Saved entries:
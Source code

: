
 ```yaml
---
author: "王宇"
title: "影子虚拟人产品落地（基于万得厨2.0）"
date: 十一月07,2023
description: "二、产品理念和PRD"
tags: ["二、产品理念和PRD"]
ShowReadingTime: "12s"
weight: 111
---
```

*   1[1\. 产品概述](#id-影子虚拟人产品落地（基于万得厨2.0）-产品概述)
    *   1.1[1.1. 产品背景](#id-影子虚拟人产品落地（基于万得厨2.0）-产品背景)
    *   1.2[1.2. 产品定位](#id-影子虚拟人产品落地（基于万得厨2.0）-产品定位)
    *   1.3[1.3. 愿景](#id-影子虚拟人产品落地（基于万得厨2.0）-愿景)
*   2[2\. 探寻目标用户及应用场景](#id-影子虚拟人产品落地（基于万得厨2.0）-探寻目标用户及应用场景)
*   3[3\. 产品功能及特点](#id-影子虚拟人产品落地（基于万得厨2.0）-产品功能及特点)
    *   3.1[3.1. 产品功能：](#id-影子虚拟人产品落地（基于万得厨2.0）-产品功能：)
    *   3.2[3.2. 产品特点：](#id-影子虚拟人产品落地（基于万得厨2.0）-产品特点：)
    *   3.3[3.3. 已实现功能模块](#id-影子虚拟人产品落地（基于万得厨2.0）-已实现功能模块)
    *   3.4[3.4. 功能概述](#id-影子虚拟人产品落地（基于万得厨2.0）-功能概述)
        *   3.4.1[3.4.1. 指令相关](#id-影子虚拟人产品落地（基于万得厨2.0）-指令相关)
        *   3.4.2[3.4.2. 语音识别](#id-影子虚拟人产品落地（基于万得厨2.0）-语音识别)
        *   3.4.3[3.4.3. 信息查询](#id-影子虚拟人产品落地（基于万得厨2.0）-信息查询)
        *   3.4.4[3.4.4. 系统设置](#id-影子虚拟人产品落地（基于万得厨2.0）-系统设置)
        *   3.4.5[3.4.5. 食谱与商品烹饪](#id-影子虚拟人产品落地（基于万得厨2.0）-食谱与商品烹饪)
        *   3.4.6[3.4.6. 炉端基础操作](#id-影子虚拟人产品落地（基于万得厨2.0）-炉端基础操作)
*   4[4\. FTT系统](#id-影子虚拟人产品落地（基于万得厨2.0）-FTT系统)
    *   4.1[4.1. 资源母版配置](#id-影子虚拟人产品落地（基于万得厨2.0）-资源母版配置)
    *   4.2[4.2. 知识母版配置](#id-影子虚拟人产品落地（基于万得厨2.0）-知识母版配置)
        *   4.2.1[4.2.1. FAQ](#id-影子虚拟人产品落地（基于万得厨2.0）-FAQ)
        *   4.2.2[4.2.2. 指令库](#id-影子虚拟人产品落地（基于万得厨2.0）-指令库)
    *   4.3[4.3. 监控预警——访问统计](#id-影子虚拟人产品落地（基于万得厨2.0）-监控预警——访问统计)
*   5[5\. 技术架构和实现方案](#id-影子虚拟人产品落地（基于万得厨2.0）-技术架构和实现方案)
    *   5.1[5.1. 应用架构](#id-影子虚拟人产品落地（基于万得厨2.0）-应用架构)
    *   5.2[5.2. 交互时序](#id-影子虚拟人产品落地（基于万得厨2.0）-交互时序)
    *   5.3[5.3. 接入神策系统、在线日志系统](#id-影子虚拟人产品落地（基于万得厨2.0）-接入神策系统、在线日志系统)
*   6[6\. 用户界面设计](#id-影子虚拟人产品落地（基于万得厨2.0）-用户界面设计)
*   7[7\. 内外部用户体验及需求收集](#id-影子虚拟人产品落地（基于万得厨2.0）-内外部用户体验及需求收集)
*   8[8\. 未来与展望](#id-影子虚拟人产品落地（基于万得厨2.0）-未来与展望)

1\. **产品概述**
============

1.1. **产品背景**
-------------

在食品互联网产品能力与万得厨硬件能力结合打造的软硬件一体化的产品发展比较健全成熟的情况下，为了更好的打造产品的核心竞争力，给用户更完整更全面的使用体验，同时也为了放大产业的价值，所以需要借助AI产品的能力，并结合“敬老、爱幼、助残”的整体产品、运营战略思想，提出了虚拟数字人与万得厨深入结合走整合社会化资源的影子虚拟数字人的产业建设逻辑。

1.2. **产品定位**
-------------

Work required: Whatever the entries above contain, reproduce all of them exactly.

Result of this exercise:
Source code

:
 ```yaml
---
author: "王宇"
title: "影子虚拟人产品落地（基于万得厨2.0）"
date: 十一月07,2023
description: "二、产品理念和PRD"
tags: ["二、产品理念和PRD"]
ShowReadingTime: "12s"
weight: 111
---
```

*   1[1\. 产品概述](#id-影子虚拟人产品落地（基于万得厨2.0）-产品概述)
    *   1.1[1.1. 产品背景](#id-影子虚拟人产品落地（基于万得厨2.0）-产品背景)
    *   1.2[1.2. 产品定位](#id-影子虚拟人产品落地（基于万得厨2.0）-产品定位)
    *   1.3[1.3. 愿景](#id-影子虚拟人产品落地（基于万得厨2.0）-愿景)
*   2[2\. 探寻目标用户及应用场景](#id-影子虚拟人产品落地（基于万得厨2.0）-探寻目标用户及应用场景)
*   3[3\. 产品功能及特点](#id-影子虚拟人产品落地（基于万得厨2.0）-产品功能及特点)
    *   3.1[3.1. 产品功能：](#id-影子虚拟人产品落地（基于万得厨2.0）-产品功能：)
    *   3.2[3.2. 产品特点：](#id-影子虚拟人产品落地（基于万得厨2.0）-产品特点：)
    *   3.3[3.3. 已实现功能模块](#id-影子虚拟人产品落地（基于万得厨2.0）-已实现功能模块)
    *   3.4[3.4. 功能概述](#id-影子虚拟人产品落地（基于万得厨2.0）-功能概述)
        *   3.4.1[3.4.1. 指令相关](#id-影子虚拟人产品落地（基于万得厨2.0）-指令相关)
        *   3.4.2[3.4.2. 语音识别](#id-影子虚拟人产品落地（基于万得厨2.0）-语音识别)
        *   3.4.3[3.4.3. 信息查询](#id-影子虚拟人产品落地（基于万得厨2.0）-信息查询)
        *   3.4.4[3.4.4. 系统设置](#id-影子虚拟人产品落地（基于万得厨2.0）-系统设置)
        *   3.4.5[3.4.5. 食谱与商品烹饪](#id-影子虚拟人产品落地（基于万得厨2.0）-食谱与商品烹饪)
        *   3.4.6[3.4.6. 炉端基础操作](#id-影子虚拟人产品落地（基于万得厨2.0）-炉端基础操作)
*   4[4\. FTT系统](#id-影子虚拟人产品落地（基于万得厨2.0）-FTT系统)
    *   4.1[4.1. 资源母版配置](#id-影子虚拟人产品落地（基于万得厨2.0）-资源母版配置)
    *   4.2[4.2. 知识母版配置](#id-影子虚拟人产品落地（基于万得厨2.0）-知识母版配置)
        *   4.2.1[4.2.1. FAQ](#id-影子虚拟人产品落地（基于万得厨2.0）-FAQ)
        *   4.2.2[4.2.2. 指令库](#id-影子虚拟人产品落地（基于万得厨2.0）-指令库)
    *   4.3[4.3. 监控预警——访问统计](#id-影子虚拟人产品落地（基于万得厨2.0）-监控预警——访问统计)
*   5[5\. 技术架构和实现方案](#id-影子虚拟人产品落地（基于万得厨2.0）-技术架构和实现方案)
    *   5.1[5.1. 应用架构](#id-影子虚拟人产品落地（基于万得厨2.0）-应用架构)
    *   5.2[5.2. 交互时序](#id-影子虚拟人产品落地（基于万得厨2.0）-交互时序)
    *   5.3[5.3. 接入神策系统、在线日志系统](#id-影子虚拟人产品落地（基于万得厨2.0）-接入神策系统、在线日志系统)
*   6[6\. 用户界面设计](#id-影子虚拟人产品落地（基于万得厨2.0）-用户界面设计)
*   7[7\. 内外部用户体验及需求收集](#id-影子虚拟人产品落地（基于万得厨2.0）-内外部用户体验及需求收集)
*   8[8\. 未来与展望](#id-影子虚拟人产品落地（基于万得厨2.0）-未来与展望)

1\. **产品概述**
============

1.1. **产品背景**
-------------

在食品互联网产品能力与万得厨硬件能力结合打造的软硬件一体化的产品发展比较健全成熟的情况下，为了更好的打造产品的核心竞争力，给用户更完整更全面的使用体验，同时也为了放大产业的价值，所以需要借助AI产品的能力，并结合“敬老、爱幼、助残”的整体产品、运营战略思想，提出了虚拟数字人与万得厨深入结合走整合社会化资源的影子虚拟数字人的产业建设逻辑。

1.2. **产品定位**
-------------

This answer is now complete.